== Given information

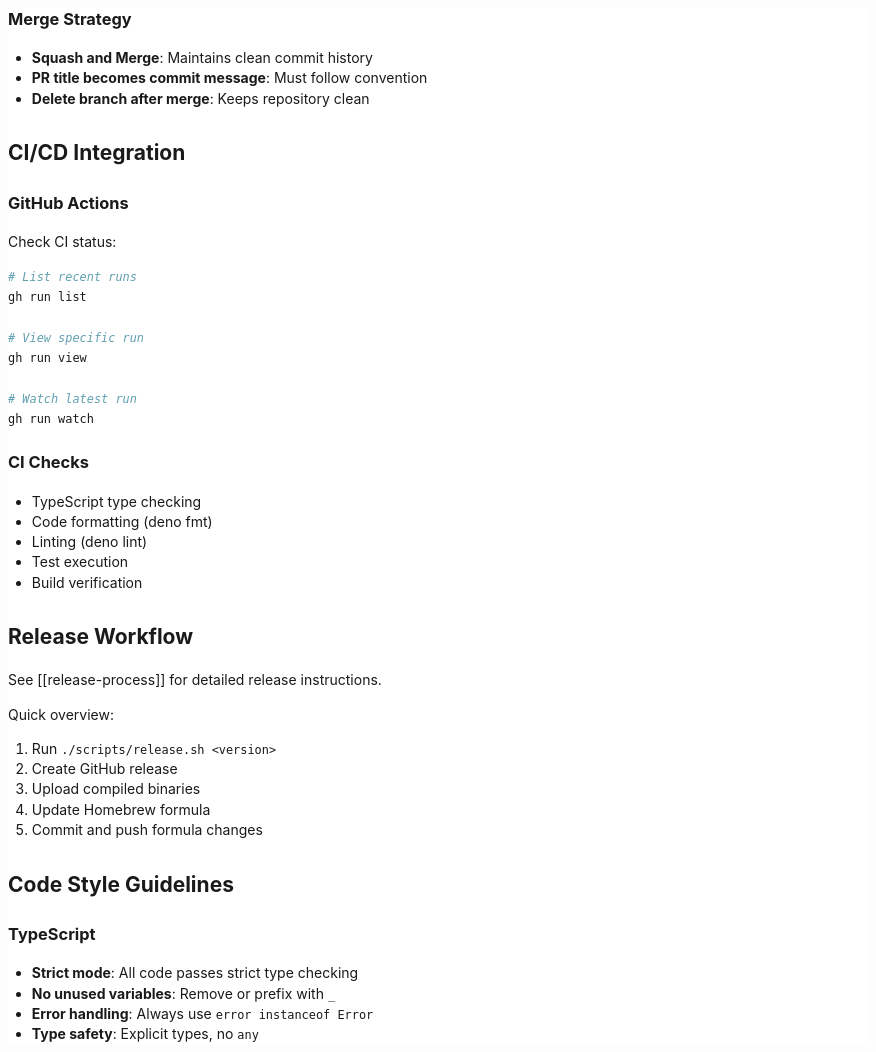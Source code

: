 ### Merge Strategy

- **Squash and Merge**: Maintains clean commit history
- **PR title becomes commit message**: Must follow convention
- **Delete branch after merge**: Keeps repository clean

## CI/CD Integration

### GitHub Actions

Check CI status:

```bash
# List recent runs
gh run list

# View specific run
gh run view

# Watch latest run
gh run watch
```

### CI Checks

- TypeScript type checking
- Code formatting (deno fmt)
- Linting (deno lint)
- Test execution
- Build verification

## Release Workflow

See [[release-process]] for detailed release instructions.

Quick overview:

1. Run `./scripts/release.sh <version>`
2. Create GitHub release
3. Upload compiled binaries
4. Update Homebrew formula
5. Commit and push formula changes

## Code Style Guidelines

### TypeScript

- **Strict mode**: All code passes strict type checking
- **No unused variables**: Remove or prefix with `_`
- **Error handling**: Always use `error instanceof Error`
- **Type safety**: Explicit types, no `any`
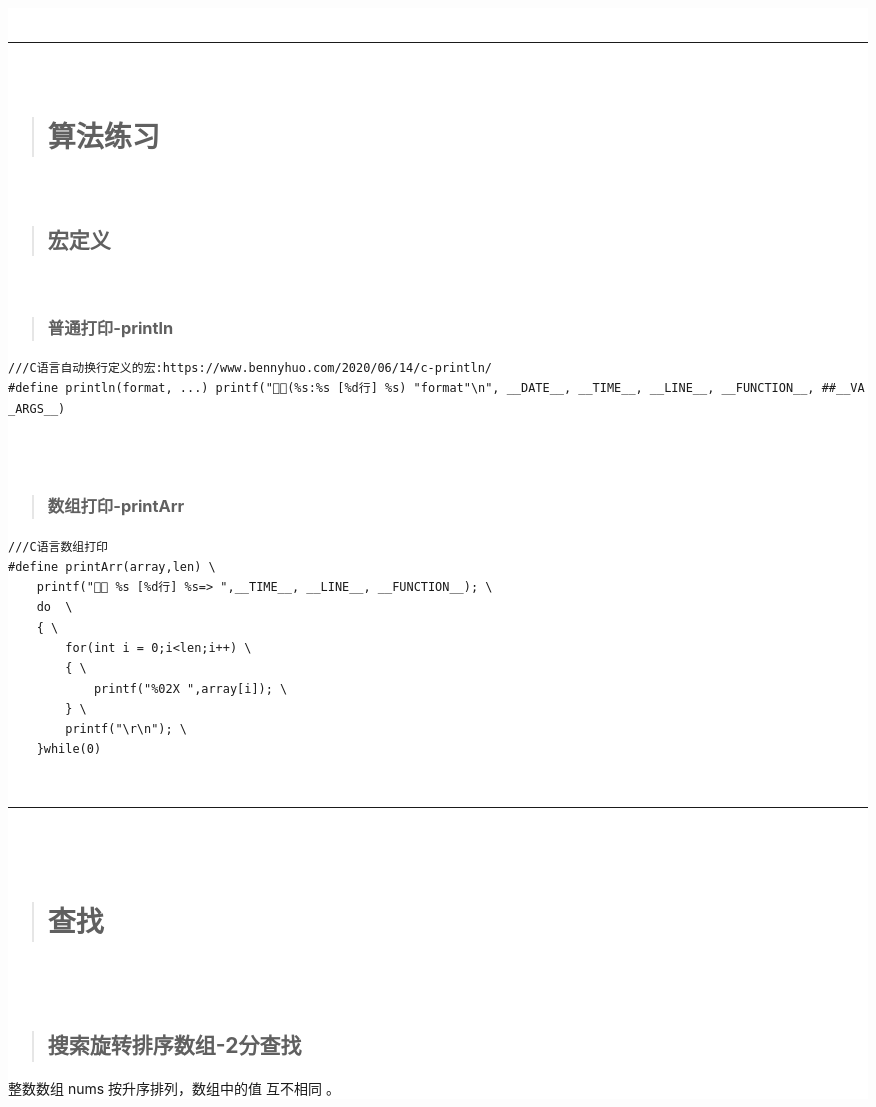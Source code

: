 
<br/>

***
<br/>


> <h1 id="算法练习">算法练习</h1>


<br/>


> <h2 id="宏定义">宏定义</h2>


<br/>

> <h3 id="普通打印-println">普通打印-println</h3>

```
///C语言自动换行定义的宏:https://www.bennyhuo.com/2020/06/14/c-println/
#define println(format, ...) printf("🌷🌹(%s:%s [%d行] %s) "format"\n", __DATE__, __TIME__, __LINE__, __FUNCTION__, ##__VA_ARGS__)
```


<br/>
<br/>

> <h3 id="数组打印-printArr">数组打印-printArr</h3>



```
///C语言数组打印
#define printArr(array,len) \
    printf("🌷🌹 %s [%d行] %s=> ",__TIME__, __LINE__, __FUNCTION__); \
    do  \
    { \
        for(int i = 0;i<len;i++) \
        { \
            printf("%02X ",array[i]); \
        } \
        printf("\r\n"); \
    }while(0)
```




<br/>

***
<br/><br/>

> <h1 id='查找'>查找</h1>


<br/><br/>

> <h2 id='‌搜索旋转排序数组-2分查找'>‌搜索旋转排序数组-2分查找</h2>


整数数组 nums 按升序排列，数组中的值 互不相同 。
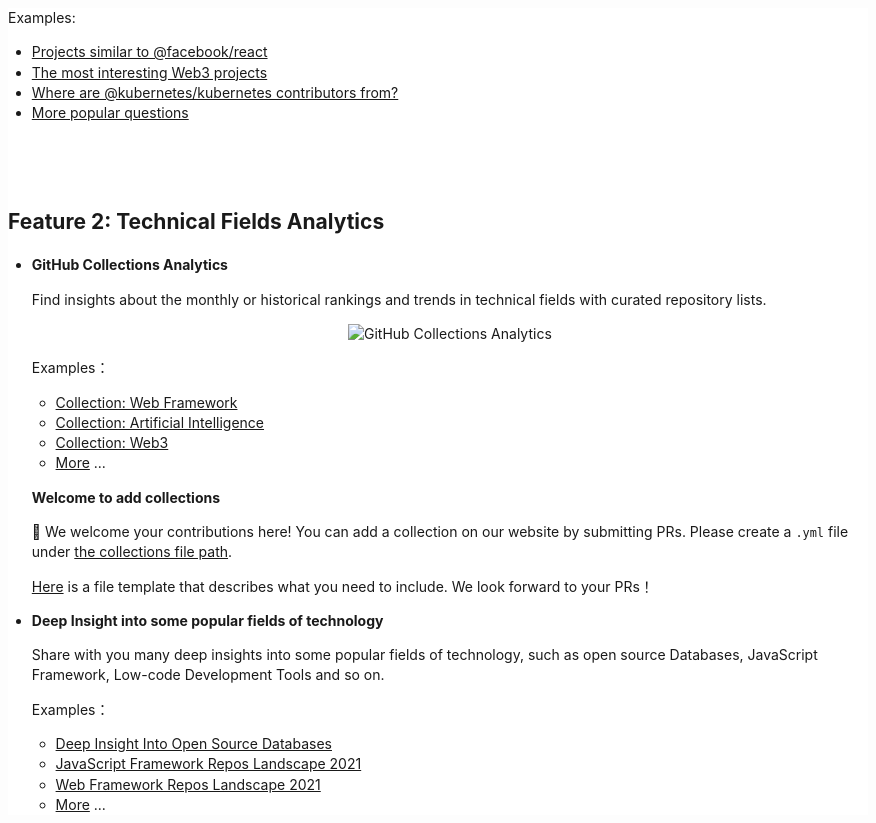 Examples:
- [Projects similar to @facebook/react](https://ossinsight.io/explore?id=ba186a53-b2ab-4cad-a46f-e2c36566cacd)
- [The most interesting Web3 projects](https://ossinsight.io/explore?id=f829026d-491c-44e0-937a-287f97a3cba7)
- [Where are @kubernetes/kubernetes contributors from?](https://ossinsight.io/explore?id=754a681e-913f-4333-b55d-dbd8598bd84d)
- [More popular questions](https://ossinsight.io/explore/)

<div align="center">
<iframe width="560" height="315" src="https://www.youtube.com/embed/rZZfgOJ-quI" title="YouTube video player" frameborder="0" allow="accelerometer; autoplay; clipboard-write; encrypted-media; gyroscope; picture-in-picture" allowfullscreen></iframe>
</div>

<br />
<br />

## Feature 2: Technical Fields Analytics

- **GitHub Collections Analytics**

  Find insights about the monthly or historical rankings and trends in technical fields with curated repository lists.

  <div align="center">
    <img src="/img/screenshots/homepage-collection.png" alt="GitHub Collections Analytics" height="500" />
  </div>

  Examples：

  - [Collection: Web Framework](https://ossinsight.io/collections/web-framework)
  - [Collection: Artificial Intelligence](https://ossinsight.io/collections/artificial-intelligence)
  - [Collection: Web3](https://ossinsight.io/collections/web3)
  - [More](https://ossinsight.io/collections/open-source-database) ...

  **Welcome to add collections**

  👏 We welcome your contributions here! You can add a collection on our website by submitting PRs. Please create a `.yml` file under [the collections file path](https://github.com/pingcap/ossinsight/tree/main/etl/meta/collections).

  [Here](https://github.com/pingcap/ossinsight/blob/main/CONTRIBUTING.md#add-a-collection) is a file template that describes what you need to include. We look forward to your PRs！

- **Deep Insight into some popular fields of technology**

  Share with you many deep insights into some popular fields of technology, such as open source Databases, JavaScript Framework, Low-code Development Tools and so on.

  Examples：

  - [Deep Insight Into Open Source Databases](https://ossinsight.io/blog/deep-insight-into-open-source-databases)
  - [JavaScript Framework Repos Landscape 2021](https://ossinsight.io/blog/deep-insight-into-js-framework-2021)
  - [Web Framework Repos Landscape 2021](https://ossinsight.io/blog/deep-insight-into-web-framework-2021)
  - [More](https://ossinsight.io/blog) ...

====

* **Exercise brief**
Return each line from the entries above that includes "with".

* **Task result**
- **No unused variables**: Remove or prefix with `_`
  Find insights about the monthly or historical rankings and trends in technical fields with curated repository lists.
  Share with you many deep insights into some popular fields of technology, such as open source Databases, JavaScript Framework, Low-code Development Tools and so on.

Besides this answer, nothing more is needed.